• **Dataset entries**
====

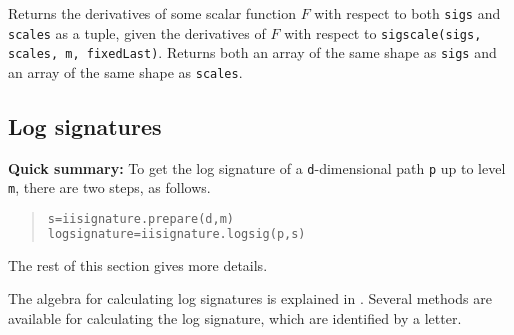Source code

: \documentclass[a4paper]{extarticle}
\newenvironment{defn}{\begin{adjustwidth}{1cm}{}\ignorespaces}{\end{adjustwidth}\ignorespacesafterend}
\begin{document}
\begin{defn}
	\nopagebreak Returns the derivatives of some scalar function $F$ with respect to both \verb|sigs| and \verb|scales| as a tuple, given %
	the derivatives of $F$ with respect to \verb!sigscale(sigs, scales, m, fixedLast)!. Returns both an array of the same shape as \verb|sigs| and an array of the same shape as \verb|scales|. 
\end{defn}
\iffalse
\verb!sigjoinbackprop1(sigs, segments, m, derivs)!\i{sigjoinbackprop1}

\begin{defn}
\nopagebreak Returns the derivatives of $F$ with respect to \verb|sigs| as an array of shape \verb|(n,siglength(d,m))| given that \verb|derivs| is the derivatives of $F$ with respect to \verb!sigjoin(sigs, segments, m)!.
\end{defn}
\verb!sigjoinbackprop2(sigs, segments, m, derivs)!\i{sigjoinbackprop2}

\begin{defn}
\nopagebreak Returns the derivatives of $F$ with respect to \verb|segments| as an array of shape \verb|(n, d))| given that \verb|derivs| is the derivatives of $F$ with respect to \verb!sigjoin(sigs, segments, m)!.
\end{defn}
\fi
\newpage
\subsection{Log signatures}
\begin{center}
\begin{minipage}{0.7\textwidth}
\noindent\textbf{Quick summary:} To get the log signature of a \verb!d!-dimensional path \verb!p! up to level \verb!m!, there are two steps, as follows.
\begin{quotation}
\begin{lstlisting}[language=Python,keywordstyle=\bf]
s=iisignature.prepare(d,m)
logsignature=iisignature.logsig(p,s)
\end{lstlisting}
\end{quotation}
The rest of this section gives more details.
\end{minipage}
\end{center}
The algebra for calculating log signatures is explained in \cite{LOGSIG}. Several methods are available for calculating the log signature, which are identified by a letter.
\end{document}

====

• **Goal of the exercise**
Exactly as written above, print every line of the data but not its pictures.

• **Completed task**
Source code

: \documentclass[a4paper]{extarticle}
\newenvironment{defn}{\begin{adjustwidth}{1cm}{}\ignorespaces}{\end{adjustwidth}\ignorespacesafterend}
\begin{document}
\begin{defn}
	\nopagebreak Returns the derivatives of some scalar function $F$ with respect to both \verb|sigs| and \verb|scales| as a tuple, given %
	the derivatives of $F$ with respect to \verb!sigscale(sigs, scales, m, fixedLast)!. Returns both an array of the same shape as \verb|sigs| and an array of the same shape as \verb|scales|. 
\end{defn}
\iffalse
\verb!sigjoinbackprop1(sigs, segments, m, derivs)!\i{sigjoinbackprop1}

\begin{defn}
\nopagebreak Returns the derivatives of $F$ with respect to \verb|sigs| as an array of shape \verb|(n,siglength(d,m))| given that \verb|derivs| is the derivatives of $F$ with respect to \verb!sigjoin(sigs, segments, m)!.
\end{defn}
\verb!sigjoinbackprop2(sigs, segments, m, derivs)!\i{sigjoinbackprop2}

\begin{defn}
\nopagebreak Returns the derivatives of $F$ with respect to \verb|segments| as an array of shape \verb|(n, d))| given that \verb|derivs| is the derivatives of $F$ with respect to \verb!sigjoin(sigs, segments, m)!.
\end{defn}
\fi
\newpage
\subsection{Log signatures}
\begin{center}
\begin{minipage}{0.7\textwidth}
\noindent\textbf{Quick summary:} To get the log signature of a \verb!d!-dimensional path \verb!p! up to level \verb!m!, there are two steps, as follows.
\begin{quotation}
\begin{lstlisting}[language=Python,keywordstyle=\bf]
s=iisignature.prepare(d,m)
logsignature=iisignature.logsig(p,s)
\end{lstlisting}
\end{quotation}
The rest of this section gives more details.
\end{minipage}
\end{center}
The algebra for calculating log signatures is explained in \cite{LOGSIG}. Several methods are available for calculating the log signature, which are identified by a letter.
\end{document}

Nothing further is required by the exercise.